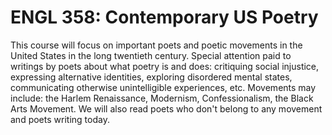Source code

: # ENGL 358: Contemporary US Poetry

This course will focus on important poets and poetic movements in the United States in the long twentieth century. Special attention paid to writings by poets about what poetry is and does: critiquing social injustice, expressing alternative identities, exploring disordered mental states, communicating otherwise unintelligible experiences, etc. Movements may include: the Harlem Renaissance, Modernism, Confessionalism, the Black Arts Movement. We will also read poets who don't belong to any movement and poets writing today.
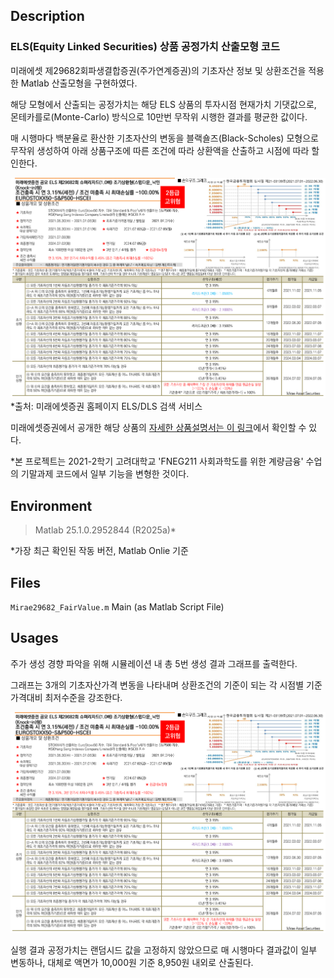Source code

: ## Description
### ELS(Equity Linked Securities) 상품 공정가치 산출모형 코드

미래에셋 제29682회파생결합증권(주가연계증권)의 기초자산 정보 및 상환조건을 적용한 Matlab 산출모형을 구현하였다.

해당 모형에서 산출되는 공정가치는 해당 ELS 상품의 투자시점 현재가치 기댓값으로, 몬테카를로(Monte-Carlo) 방식으로 10만번 무작위 시행한 결과를 평균한 값이다.

매 시행마다 백분율로 환산한 기초자산의 변동을 블랙숄즈(Black-Scholes) 모형으로 무작위 생성하여 아래 상품구조에 따른 조건에 따라 상환액을 산출하고 시점에 따라 할인한다. 

![상품구조 이미지](security_structure.png)
*출처: 미래에셋증권 홈페이지 ELS/DLS 검색 서비스

미래에셋증권에서 공개한 해당 상품의 [자세한 상품설명서는 이 링크](https://securities.miraeasset.com/public/editor/elsdls/1624950655029.pdf)에서 확인할 수 있다.

*본 프로젝트는 2021-2학기 고려대학교 'FNEG211 사회과학도를 위한 계량금융' 수업의 기말과제 코드에서 일부 기능을 변형한 것이다.

## Environment 

> Matlab 25.1.0.2952844 (R2025a)*

*가장 최근 확인된 작동 버전, Matlab Onlie 기준

## Files

`Mirae29682_FairValue.m` Main (as Matlab Script File)

## Usages

주가 생성 경향 파악을 위해 시뮬레이션 내 총 5번 생성 결과 그래프를 출력한다. 

그래프는 3개의 기초자산가격 변동을 나타내며 상환조건의 기준이 되는 각 시점별 기준가격대비 최저수준을 강조한다.

![실행 예시](security_structure.png)

실행 결과 공정가치는 랜덤시드 값을 고정하지 않았으므로 매 시행마다 결과값이 일부 변동하나, 대체로 액면가 10,000원 기준 8,950원 내외로 산출된다.
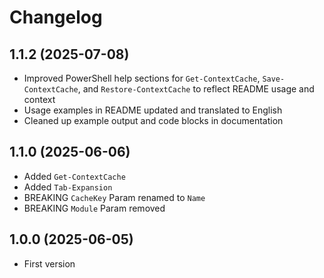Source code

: ﻿# Changelog
## 1.1.2 (2025-07-08)
 - Improved PowerShell help sections for `Get-ContextCache`, `Save-ContextCache`, and `Restore-ContextCache` to reflect README usage and context
 - Usage examples in README updated and translated to English
 - Cleaned up example output and code blocks in documentation
## 1.1.0 (2025-06-06)
 - Added `Get-ContextCache`
 - Added `Tab-Expansion`
 - BREAKING `CacheKey` Param renamed to `Name`
 - BREAKING `Module` Param removed
## 1.0.0 (2025-06-05)
 - First version
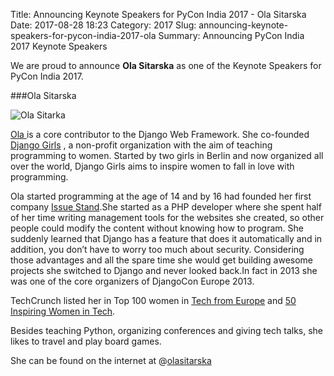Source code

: Title: Announcing Keynote Speakers for PyCon India 2017 - Ola Sitarska
Date: 2017-08-28 18:23
Category: 2017
Slug: announcing-keynote-speakers-for-pycon-india-2017-ola
Summary: Announcing PyCon India 2017 Keynote Speakers

We are proud to announce **Ola Sitarska** as one of the Keynote Speakers for PyCon India 2017.

###Ola Sitarska

![Ola Sitarka]( https://in.pycon.org/blog/theme/images/ola.jpg)

[Ola ](https://twitter.com/olasitarska) is a core contributor to the Django Web Framework. She co-founded [Django Girls](https://djangogirls.org/) , a non-profit organization with the aim of teaching programming to women. Started by two girls in Berlin and now organized all over the world, Django Girls aims to inspire women to fall in love with programming.

Ola started programming at the age of 14 and by 16 had founded her first company [Issue Stand](https://issuestand.com/).She started as a PHP developer where she spent  half of her time writing management tools for the websites she created, so other people could modify the content without knowing how to program. She suddenly learned that Django has a feature that does it automatically and in addition, you don’t have to worry too much about security. Considering those advantages and all the spare time she would get building awesome projects she switched to Django and never looked back.In fact in 2013 she was one of the core organizers of DjangoCon Europe 2013.


TechCrunch listed her in Top 100 women in [Tech from Europe](https://techcrunch.com/2012/06/01/girlsintech-pick-their-top-100-women-in-tech-in-europe/) and [50 Inspiring Women in Tech](https://www.improvedigital.com/press-releases/europes-inspiring-women-tech/).


Besides teaching Python, organizing conferences and giving tech talks, she likes to travel and play board games.

She can be found on the internet at @[olasitarska](https://twitter.com/olasitarska)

* * * * * * *

## Problem:
Look above for the line holding "### ELS(Equity Linked", then set down exactly that line and every line after it up to and including the line holding "## Environment", with nothing else.

## The answer:
### ELS(Equity Linked Securities) 상품 공정가치 산출모형 코드

미래에셋 제29682회파생결합증권(주가연계증권)의 기초자산 정보 및 상환조건을 적용한 Matlab 산출모형을 구현하였다.

해당 모형에서 산출되는 공정가치는 해당 ELS 상품의 투자시점 현재가치 기댓값으로, 몬테카를로(Monte-Carlo) 방식으로 10만번 무작위 시행한 결과를 평균한 값이다.

매 시행마다 백분율로 환산한 기초자산의 변동을 블랙숄즈(Black-Scholes) 모형으로 무작위 생성하여 아래 상품구조에 따른 조건에 따라 상환액을 산출하고 시점에 따라 할인한다. 

![상품구조 이미지](security_structure.png)
*출처: 미래에셋증권 홈페이지 ELS/DLS 검색 서비스

미래에셋증권에서 공개한 해당 상품의 [자세한 상품설명서는 이 링크](https://securities.miraeasset.com/public/editor/elsdls/1624950655029.pdf)에서 확인할 수 있다.

*본 프로젝트는 2021-2학기 고려대학교 'FNEG211 사회과학도를 위한 계량금융' 수업의 기말과제 코드에서 일부 기능을 변형한 것이다.

## Environment 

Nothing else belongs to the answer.